Let’s take a look at some things you can do early on and as the test approaches to help your student overcome some of the stress involved in the exams and prepare to gain the best results possible.
I know of no better way to reduce anxiety about the exams than to prepare for them ahead of time. Just like giving a speech without practicing first, taking one of these 3.5-hour exams without practicing will increase nerves and result in a less-than-optimal performance on test day.
Taking practice SAT and ACT exams is one of the best ways to become familiar with the format and content of the exams, and to then know where to focus to work on weaknesses. Access practice SAT and ACT exams for your teenager and have her take them well ahead of the official test dates.
Tutoring is another excellent way to boost those scores and lower anxiety. Ask your teen’s school if they offer SAT or ACT prep there, or look to other tutoring companies or online learning platforms to assist with this. PrepNow Tutoring is a great source for one-on-one tutoring for the exams.
2| Know the testing center.
Many times students will take the exam at a different high school.

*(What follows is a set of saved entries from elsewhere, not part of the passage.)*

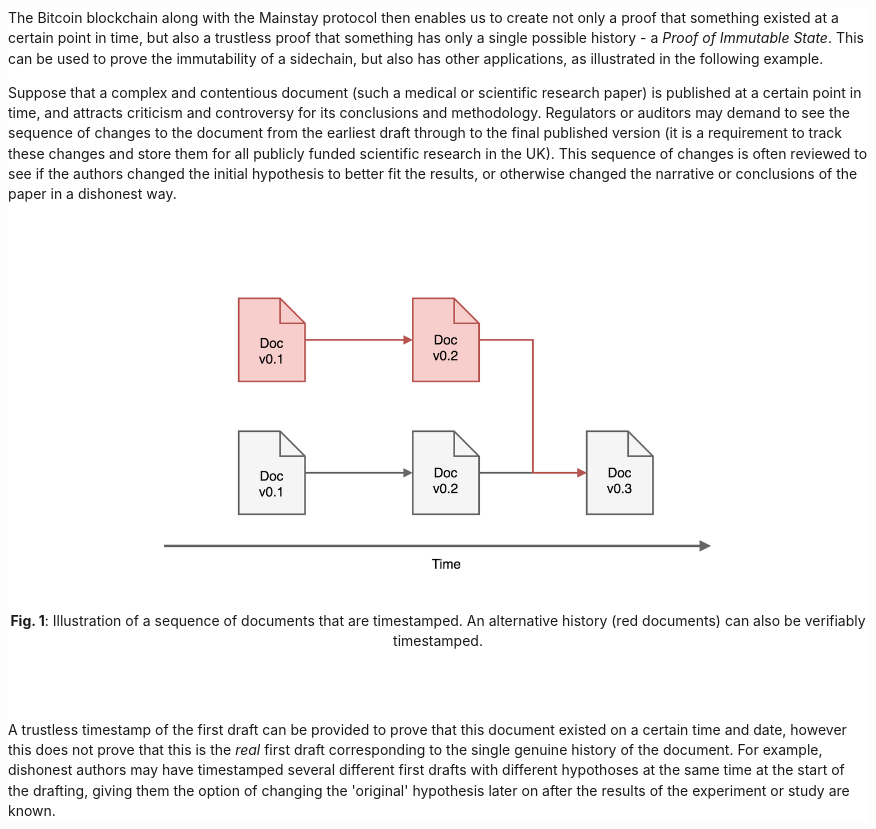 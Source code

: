 The Bitcoin blockchain along with the Mainstay protocol then enables us to create not only a proof that something existed at a certain point in time, but also a trustless proof that something has only a single possible history - a _Proof of Immutable State_. This can be used to prove the immutability of a sidechain, but also has other applications, as illustrated in the following example. 

Suppose that a complex and contentious document (such a medical or scientific research paper) is published at a certain point in time, and attracts criticism and controversy for its conclusions and methodology. Regulators or auditors may demand to see the sequence of changes to the document from the earliest draft through to the final published version (it is a requirement to track these changes and store them for all publicly funded scientific research in the UK). This sequence of changes is often reviewed to see if the authors changed the initial hypothesis to better fit the results, or otherwise changed the narrative or conclusions of the paper in a dishonest way. 

<br><br>
<p align="center">
<img src="images/fig1_doc.png" align="middle" width="570" vspace="20">
</p>

<p align="center">
  <b>Fig. 1</b>: Illustration of a sequence of documents that are timestamped. An alternative history (red documents) can also be verifiably timestamped. 
</p>
<br><br>

A trustless timestamp of the first draft can be provided to prove that this document existed on a certain time and date, however this does not prove that this is the _real_ first draft corresponding to the single genuine history of the document. For example, dishonest authors may have timestamped several different first drafts with different hypothoses at the same time at the start of the drafting, giving them the option of changing the 'original' hypothesis later on after the results of the experiment or study are known.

If this is the case for your teen, it’s always a great idea for you both to take a drive prior to test day to learn where the testing center is located and how long it takes to get there. Even go inside if you’re able to in order for your teen to be familiar with the landscape.

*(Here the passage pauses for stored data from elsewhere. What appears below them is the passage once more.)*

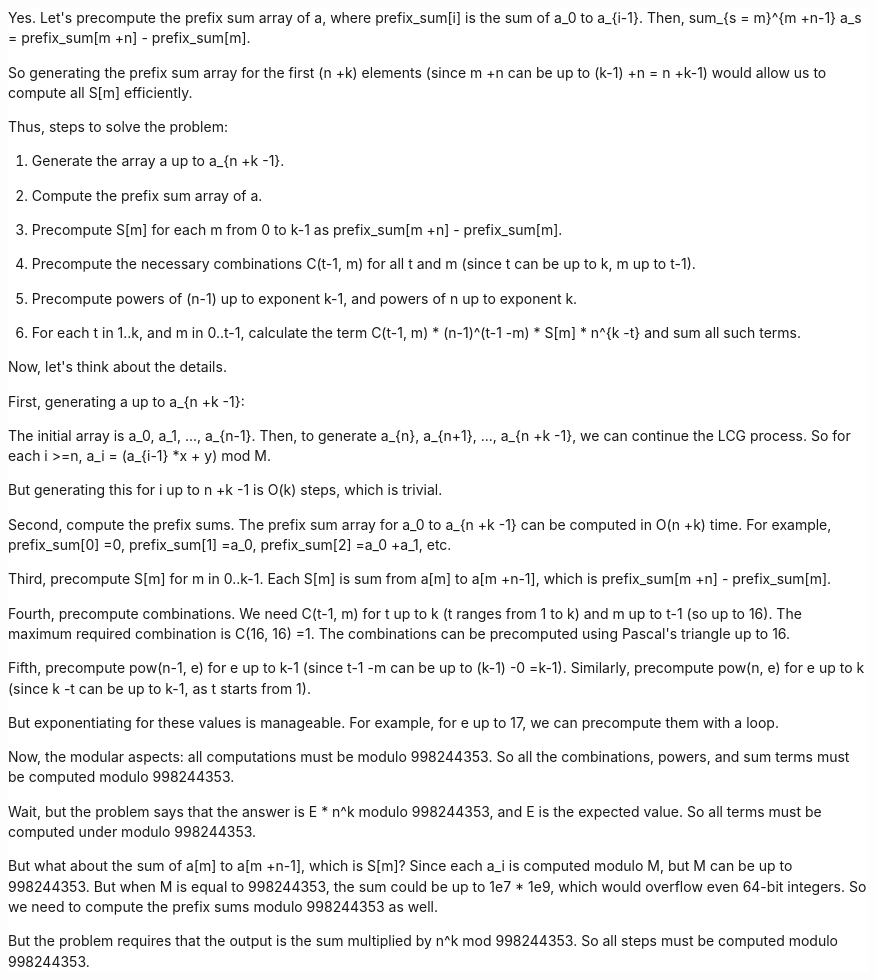 Yes. Let's precompute the prefix sum array of a, where prefix_sum[i] is the sum of a_0 to a_{i-1}. Then, sum_{s = m}^{m +n-1} a_s = prefix_sum[m +n] - prefix_sum[m].

So generating the prefix sum array for the first (n +k) elements (since m +n can be up to (k-1) +n = n +k-1) would allow us to compute all S[m] efficiently.

Thus, steps to solve the problem:

1. Generate the array a up to a_{n +k -1}.

2. Compute the prefix sum array of a.

3. Precompute S[m] for each m from 0 to k-1 as prefix_sum[m +n] - prefix_sum[m].

4. Precompute the necessary combinations C(t-1, m) for all t and m (since t can be up to k, m up to t-1).

5. Precompute powers of (n-1) up to exponent k-1, and powers of n up to exponent k.

6. For each t in 1..k, and m in 0..t-1, calculate the term C(t-1, m) * (n-1)^(t-1 -m) * S[m] * n^{k -t} and sum all such terms.

Now, let's think about the details.

First, generating a up to a_{n +k -1}:

The initial array is a_0, a_1, ..., a_{n-1}. Then, to generate a_{n}, a_{n+1}, ..., a_{n +k -1}, we can continue the LCG process. So for each i >=n, a_i = (a_{i-1} *x + y) mod M.

But generating this for i up to n +k -1 is O(k) steps, which is trivial.

Second, compute the prefix sums. The prefix sum array for a_0 to a_{n +k -1} can be computed in O(n +k) time. For example, prefix_sum[0] =0, prefix_sum[1] =a_0, prefix_sum[2] =a_0 +a_1, etc.

Third, precompute S[m] for m in 0..k-1. Each S[m] is sum from a[m] to a[m +n-1], which is prefix_sum[m +n] - prefix_sum[m].

Fourth, precompute combinations. We need C(t-1, m) for t up to k (t ranges from 1 to k) and m up to t-1 (so up to 16). The maximum required combination is C(16, 16) =1. The combinations can be precomputed using Pascal's triangle up to 16.

Fifth, precompute pow(n-1, e) for e up to k-1 (since t-1 -m can be up to (k-1) -0 =k-1). Similarly, precompute pow(n, e) for e up to k (since k -t can be up to k-1, as t starts from 1).

But exponentiating for these values is manageable. For example, for e up to 17, we can precompute them with a loop.

Now, the modular aspects: all computations must be modulo 998244353. So all the combinations, powers, and sum terms must be computed modulo 998244353.

Wait, but the problem says that the answer is E * n^k modulo 998244353, and E is the expected value. So all terms must be computed under modulo 998244353.

But what about the sum of a[m] to a[m +n-1], which is S[m]? Since each a_i is computed modulo M, but M can be up to 998244353. But when M is equal to 998244353, the sum could be up to 1e7 * 1e9, which would overflow even 64-bit integers. So we need to compute the prefix sums modulo 998244353 as well.

But the problem requires that the output is the sum multiplied by n^k mod 998244353. So all steps must be computed modulo 998244353.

Stress is often more intense when there are unknowns, and the testing center shouldn’t be one!
3| Collect essential gear before test day.

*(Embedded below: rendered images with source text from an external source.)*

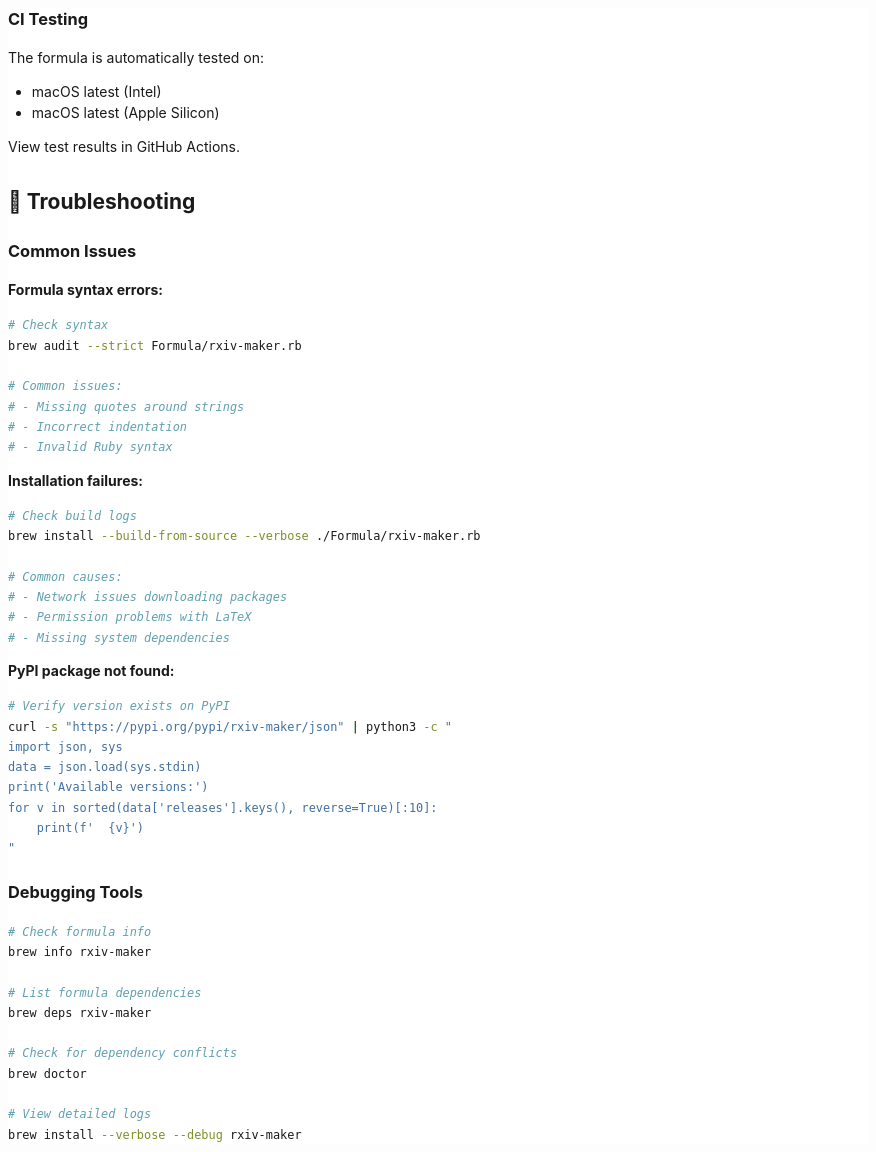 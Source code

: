 ### CI Testing

The formula is automatically tested on:
- macOS latest (Intel)
- macOS latest (Apple Silicon)

View test results in GitHub Actions.

## 🐛 Troubleshooting

### Common Issues

**Formula syntax errors:**
```bash
# Check syntax
brew audit --strict Formula/rxiv-maker.rb

# Common issues:
# - Missing quotes around strings
# - Incorrect indentation
# - Invalid Ruby syntax
```

**Installation failures:**
```bash
# Check build logs
brew install --build-from-source --verbose ./Formula/rxiv-maker.rb

# Common causes:
# - Network issues downloading packages
# - Permission problems with LaTeX
# - Missing system dependencies
```

**PyPI package not found:**
```bash
# Verify version exists on PyPI
curl -s "https://pypi.org/pypi/rxiv-maker/json" | python3 -c "
import json, sys
data = json.load(sys.stdin)
print('Available versions:')
for v in sorted(data['releases'].keys(), reverse=True)[:10]:
    print(f'  {v}')
"
```

### Debugging Tools

```bash
# Check formula info
brew info rxiv-maker

# List formula dependencies
brew deps rxiv-maker

# Check for dependency conflicts
brew doctor

# View detailed logs
brew install --verbose --debug rxiv-maker
```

There’s nothing worse than running out the door for a very important meeting (or exam) and feeling like you’ve forgotten something. Your teenager needs a nice, relaxed morning to start the day, so let’s be sure everything is gathered and ready the night before the test.
- Print and bring the admissions ticket
- Photo ID (make sure it meets the standards of the SAT and ACT to get in)
- No. 2 pencils with erasers
- An approved calculator with fresh batteries (check each website to learn which are acceptable)
- A watch (make sure there’s no alarm)
- Drinks, snacks for break
Stick everything in a bag by the door so there’s no thinking involved in the morning.
4| Relax the day prior.
I cannot stress this enough: the last thing your kid should be doing the day before taking the exam is studying for it. Just don’t have them do it. Contrary to what you might think, this can causes more anxiety in students than anything. Your teen’s as ready and prepared as she’ll be for the exam – nothing done today will change that.
The best thing to do is to help your teen take her mind off of the test. Go to a movie, meet with friends, do something active, read a book.
And then, encourage a reasonable time to get to bed. The test comes quickly the next morning, so an earlier bedtime is a great idea for some solid, restful sleep.
5| Get a healthy, energetic start.
Skip the doughnuts and pastries for breakfast (no one should eat that anyway, right?) and instead opt for something healthy – eggs, bacon and an avocado are delish and will help your kid to keep energy up during the long exam.
And sure, your teenager can have coffee if that’s something she likes. But be careful, though – it’s a diuretic, and even though there’s a lovely boost of energy from the caffeine, there’s also likely going to be an increase in bathroom visits. (And proctors typically won’t let your teen leave the room until designated breaks.)
6| Show up early.
You know where the testing center is and how long it takes to get there. Now get there early – at least by 7:45 am. Your teen will have to wait in line for a bit, so bringing a book or magazine to read to pass the time is a good idea. Or, of course, a smartphone to check Instagram or whatever. Just be sure that your teen knows that the cell phone should be completely off during test time – students have been thrown out of testing rooms for buzzing noises.
And heed my previous advice – do NOT have test prep materials to read at this time! Studying’s done. All that’s left is to take the exam without that extra stress.
7| Do something fun.
After the exam’s over, it might be great to have something fun or relaxing planned with or for your teen. Many parents I know have spa appointments arranged, picnics packed for a restful lunch or a nice dinner planned. Celebrate that your teenager just worked so hard and completed a big step in the college admissions process!